(Source texts of formatted documents)
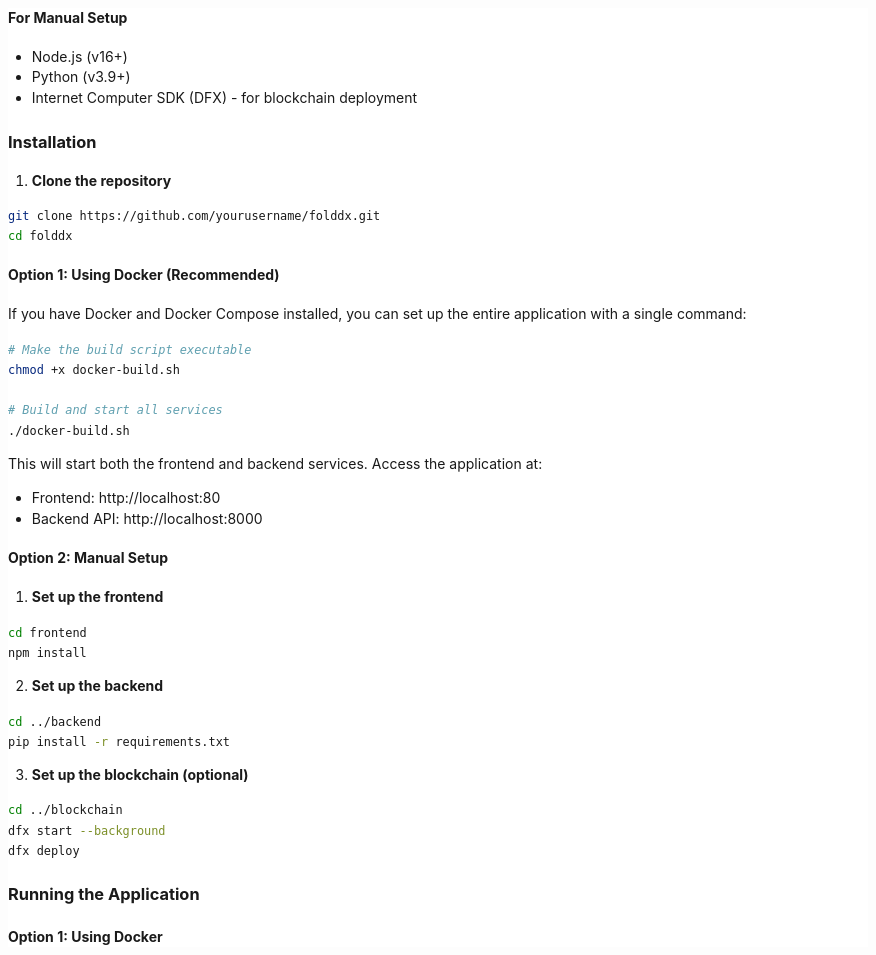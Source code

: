 #### For Manual Setup
- Node.js (v16+)
- Python (v3.9+)
- Internet Computer SDK (DFX) - for blockchain deployment

### Installation

1. **Clone the repository**

```bash
git clone https://github.com/yourusername/folddx.git
cd folddx
```

#### Option 1: Using Docker (Recommended)

If you have Docker and Docker Compose installed, you can set up the entire application with a single command:

```bash
# Make the build script executable
chmod +x docker-build.sh

# Build and start all services
./docker-build.sh
```

This will start both the frontend and backend services. Access the application at:
- Frontend: http://localhost:80
- Backend API: http://localhost:8000

#### Option 2: Manual Setup

1. **Set up the frontend**

```bash
cd frontend
npm install
```

2. **Set up the backend**

```bash
cd ../backend
pip install -r requirements.txt
```

3. **Set up the blockchain (optional)**

```bash
cd ../blockchain
dfx start --background
dfx deploy
```

### Running the Application

#### Option 1: Using Docker
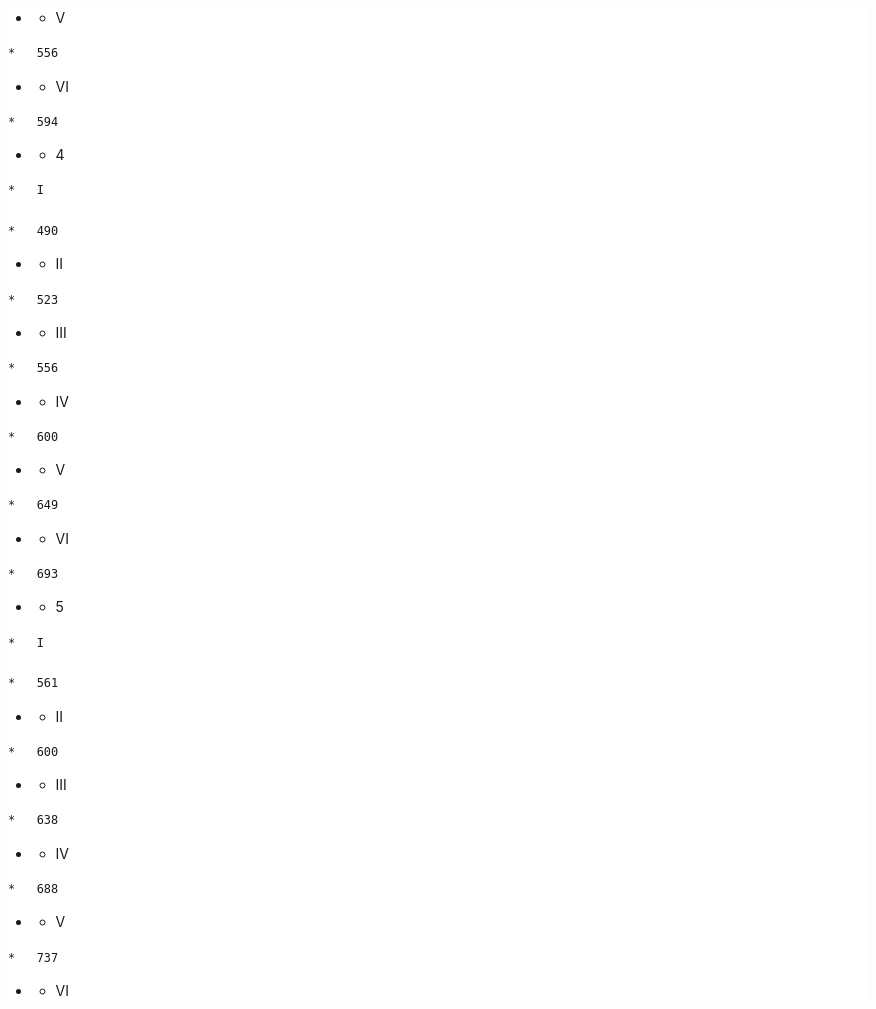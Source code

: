 *    *   V

    *   556


*    *   VI

    *   594


*    *   4

    *   I

    *   490


*    *   II

    *   523


*    *   III

    *   556


*    *   IV

    *   600


*    *   V

    *   649


*    *   VI

    *   693


*    *   5

    *   I

    *   561


*    *   II

    *   600


*    *   III

    *   638


*    *   IV

    *   688


*    *   V

    *   737


*    *   VI
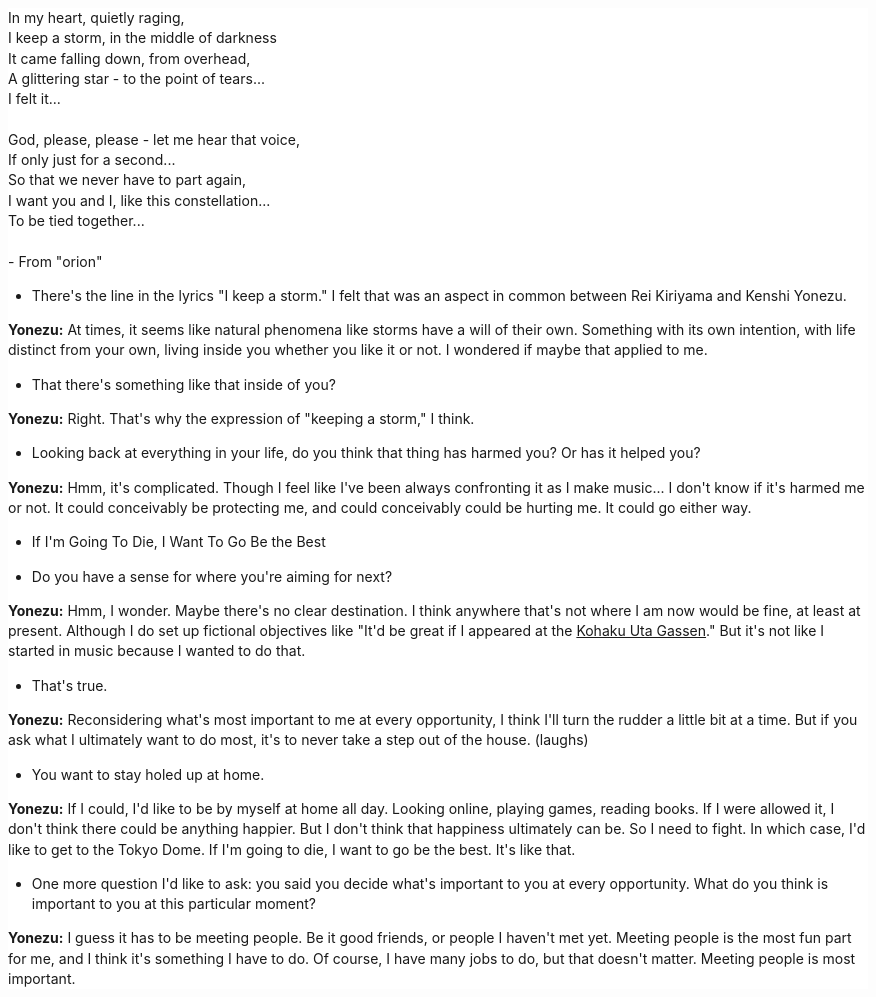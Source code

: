 In my heart, quietly raging,  
I keep a storm, in the middle of darkness  
It came falling down, from overhead,  
A glittering star - to the point of tears...  
I felt it...  
<br/>God, please, please - let me hear that voice,  
If only just for a second...  
So that we never have to part again,  
I want you and I, like this constellation...  
To be tied together...  
<br/>\- From "orion"

- <r>There's the line in the lyrics "I keep a storm." I felt that was an aspect in common between Rei Kiriyama and Kenshi Yonezu.</r>

**Yonezu:** At times, it seems like natural phenomena like storms have a will of their own. Something with its own intention, with life distinct from your own, living inside you whether you like it or not. I wondered if maybe that applied to me.

- <r>That there's something like that inside of you?</r>

**Yonezu:** Right. That's why the expression of "keeping a storm," I think.

- <r>Looking back at everything in your life, do you think that thing has harmed you? Or has it helped you?</r>

**Yonezu:** Hmm, it's complicated. Though I feel like I've been always confronting it as I make music... I don't know if it's harmed me or not. It could conceivably be protecting me, and could conceivably could be hurting me. It could go either way.

- If I'm Going To Die, I Want To Go Be the Best

- <r>Do you have a sense for where you're aiming for next?</r>

**Yonezu:** Hmm, I wonder. Maybe there's no clear destination. I think anywhere that's not where I am now would be fine, at least at present. Although I do set up fictional objectives like "It'd be great if I appeared at the [Kohaku Uta Gassen](https://en.wikipedia.org/wiki/K%C5%8Dhaku_Uta_Gassen)." But it's not like I started in music because I wanted to do that.

- <r>That's true.</r>

**Yonezu:** Reconsidering what's most important to me at every opportunity, I think I'll turn the rudder a little bit at a time. But if you ask what I ultimately want to do most, it's to never take a step out of the house. (laughs)

- <r>You want to stay holed up at home.</r>

**Yonezu:** If I could, I'd like to be by myself at home all day. Looking online, playing games, reading books. If I were allowed it, I don't think there could be anything happier. But I don't think that happiness ultimately can be. So I need to fight. In which case, I'd like to get to the Tokyo Dome. If I'm going to die, I want to go be the best. It's like that.

- <r>One more question I'd like to ask: you said you decide what's important to you at every opportunity. What do you think is important to you at this particular moment?</r>

**Yonezu:** I guess it has to be meeting people. Be it good friends, or people I haven't met yet. Meeting people is the most fun part for me, and I think it's something I have to do. Of course, I have many jobs to do, but that doesn't matter. Meeting people is most important.
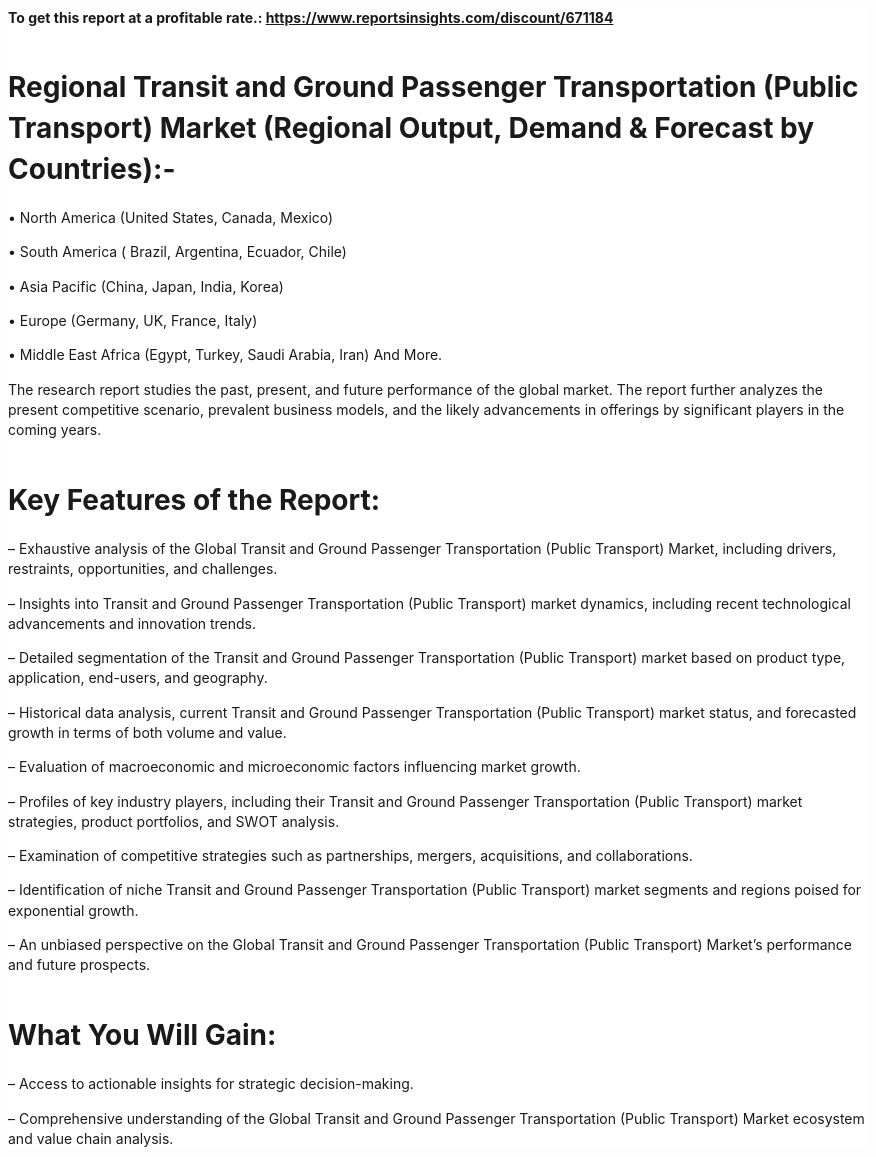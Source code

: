 <strong>To get this report at a profitable rate.: <a href=https://www.reportsinsights.com/discount/671184>https://www.reportsinsights.com/discount/671184</a></strong>

# <strong>Regional Transit and Ground Passenger Transportation (Public Transport) Market (Regional Output, Demand &amp; Forecast by Countries):-</strong>

• North America (United States, Canada, Mexico)

• South America ( Brazil, Argentina, Ecuador, Chile)

• Asia Pacific (China, Japan, India, Korea)

• Europe (Germany, UK, France, Italy)

• Middle East Africa (Egypt, Turkey, Saudi Arabia, Iran) And More.

The research report studies the past, present, and future performance of the global market. The report further analyzes the present competitive scenario, prevalent business models, and the likely advancements in offerings by significant players in the coming years.

# <strong>Key Features of the Report:</strong>

– Exhaustive analysis of the Global Transit and Ground Passenger Transportation (Public Transport) Market, including drivers, restraints, opportunities, and challenges.

– Insights into Transit and Ground Passenger Transportation (Public Transport) market dynamics, including recent technological advancements and innovation trends.

– Detailed segmentation of the Transit and Ground Passenger Transportation (Public Transport) market based on product type, application, end-users, and geography.

– Historical data analysis, current Transit and Ground Passenger Transportation (Public Transport) market status, and forecasted growth in terms of both volume and value.

– Evaluation of macroeconomic and microeconomic factors influencing market growth.

– Profiles of key industry players, including their Transit and Ground Passenger Transportation (Public Transport) market strategies, product portfolios, and SWOT analysis.

– Examination of competitive strategies such as partnerships, mergers, acquisitions, and collaborations.

– Identification of niche Transit and Ground Passenger Transportation (Public Transport) market segments and regions poised for exponential growth.

– An unbiased perspective on the Global Transit and Ground Passenger Transportation (Public Transport) Market’s performance and future prospects.

# <strong>What You Will Gain:</strong>

– Access to actionable insights for strategic decision-making.

– Comprehensive understanding of the Global Transit and Ground Passenger Transportation (Public Transport) Market ecosystem and value chain analysis.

(Task item): All lines in the entries above that include "Manual" should be found and copied.

(Written answer):
: #### For Manual Setup
#### Option 2: Manual Setup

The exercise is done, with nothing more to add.